Exercise description
Nothing in the records below should be altered when they are retyped.

^^^^^^^^

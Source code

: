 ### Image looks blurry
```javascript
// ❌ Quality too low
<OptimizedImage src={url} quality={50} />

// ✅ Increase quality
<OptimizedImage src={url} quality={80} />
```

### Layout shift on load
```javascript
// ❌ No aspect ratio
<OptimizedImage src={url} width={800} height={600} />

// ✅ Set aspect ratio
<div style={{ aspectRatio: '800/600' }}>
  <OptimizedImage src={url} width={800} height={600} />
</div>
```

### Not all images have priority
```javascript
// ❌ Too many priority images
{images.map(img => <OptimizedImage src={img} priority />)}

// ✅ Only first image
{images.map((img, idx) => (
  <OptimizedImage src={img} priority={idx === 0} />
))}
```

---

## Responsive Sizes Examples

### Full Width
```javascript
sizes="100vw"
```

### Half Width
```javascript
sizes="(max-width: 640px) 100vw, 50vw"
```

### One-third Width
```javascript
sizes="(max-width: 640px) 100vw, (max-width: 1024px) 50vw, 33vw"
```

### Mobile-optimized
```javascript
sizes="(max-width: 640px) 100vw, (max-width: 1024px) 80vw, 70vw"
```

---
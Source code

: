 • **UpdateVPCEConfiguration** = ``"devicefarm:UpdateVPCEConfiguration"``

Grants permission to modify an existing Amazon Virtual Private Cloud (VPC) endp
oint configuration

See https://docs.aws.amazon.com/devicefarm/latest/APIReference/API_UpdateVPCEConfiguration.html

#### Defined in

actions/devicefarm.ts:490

^^^^^^^^

Solved problem
Source code

: ### Image looks blurry
```javascript
// ❌ Quality too low
<OptimizedImage src={url} quality={50} />

// ✅ Increase quality
<OptimizedImage src={url} quality={80} />
```

### Layout shift on load
```javascript
// ❌ No aspect ratio
<OptimizedImage src={url} width={800} height={600} />

// ✅ Set aspect ratio
<div style={{ aspectRatio: '800/600' }}>
  <OptimizedImage src={url} width={800} height={600} />
</div>
```

### Not all images have priority
```javascript
// ❌ Too many priority images
{images.map(img => <OptimizedImage src={img} priority />)}

// ✅ Only first image
{images.map((img, idx) => (
  <OptimizedImage src={img} priority={idx === 0} />
))}
```

---

## Responsive Sizes Examples

### Full Width
```javascript
sizes="100vw"
```

### Half Width
```javascript
sizes="(max-width: 640px) 100vw, 50vw"
```

### One-third Width
```javascript
sizes="(max-width: 640px) 100vw, (max-width: 1024px) 50vw, 33vw"
```

### Mobile-optimized
```javascript
sizes="(max-width: 640px) 100vw, (max-width: 1024px) 80vw, 70vw"
```

---
Source code

: • **UpdateVPCEConfiguration** = ``"devicefarm:UpdateVPCEConfiguration"``

Grants permission to modify an existing Amazon Virtual Private Cloud (VPC) endp
oint configuration

See https://docs.aws.amazon.com/devicefarm/latest/APIReference/API_UpdateVPCEConfiguration.html

#### Defined in

actions/devicefarm.ts:490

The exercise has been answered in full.